#### [ASSIGNED TASK]
Look through the data below and return each line where "Tunisia" appears.

#### [SUPPLIED MATERIAL]
= = = = = = =

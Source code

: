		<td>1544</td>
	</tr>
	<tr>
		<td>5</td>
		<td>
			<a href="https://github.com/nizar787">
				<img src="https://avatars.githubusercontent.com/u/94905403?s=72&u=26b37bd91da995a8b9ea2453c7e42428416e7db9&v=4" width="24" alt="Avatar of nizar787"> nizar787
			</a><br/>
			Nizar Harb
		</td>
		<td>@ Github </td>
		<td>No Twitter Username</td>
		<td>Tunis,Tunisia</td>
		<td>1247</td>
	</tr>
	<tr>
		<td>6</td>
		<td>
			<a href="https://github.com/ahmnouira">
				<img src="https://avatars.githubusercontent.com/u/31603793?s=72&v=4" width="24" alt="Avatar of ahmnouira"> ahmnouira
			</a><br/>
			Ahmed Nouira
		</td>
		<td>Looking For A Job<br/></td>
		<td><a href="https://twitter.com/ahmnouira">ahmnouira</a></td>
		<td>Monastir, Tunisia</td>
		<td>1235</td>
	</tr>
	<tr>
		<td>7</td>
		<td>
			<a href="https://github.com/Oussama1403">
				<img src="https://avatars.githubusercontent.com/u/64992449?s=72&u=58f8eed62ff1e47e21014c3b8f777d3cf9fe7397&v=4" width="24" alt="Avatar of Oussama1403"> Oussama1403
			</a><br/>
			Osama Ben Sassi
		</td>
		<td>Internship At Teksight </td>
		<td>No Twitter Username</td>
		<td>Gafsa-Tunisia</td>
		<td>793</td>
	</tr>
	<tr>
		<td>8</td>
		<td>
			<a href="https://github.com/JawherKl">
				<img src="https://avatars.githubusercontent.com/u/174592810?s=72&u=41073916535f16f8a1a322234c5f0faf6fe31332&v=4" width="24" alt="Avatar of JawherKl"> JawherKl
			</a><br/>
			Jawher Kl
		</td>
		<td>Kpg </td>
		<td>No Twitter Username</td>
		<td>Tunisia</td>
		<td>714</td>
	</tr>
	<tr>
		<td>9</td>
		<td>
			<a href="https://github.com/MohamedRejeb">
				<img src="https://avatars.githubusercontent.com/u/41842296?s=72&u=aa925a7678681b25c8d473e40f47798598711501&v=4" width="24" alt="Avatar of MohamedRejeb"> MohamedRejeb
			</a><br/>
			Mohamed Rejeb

= = = = = = =

#### [TASK SOLUTION]
		<td>Tunis,Tunisia</td>
		<td>Monastir, Tunisia</td>
		<td>Gafsa-Tunisia</td>
		<td>Tunisia</td>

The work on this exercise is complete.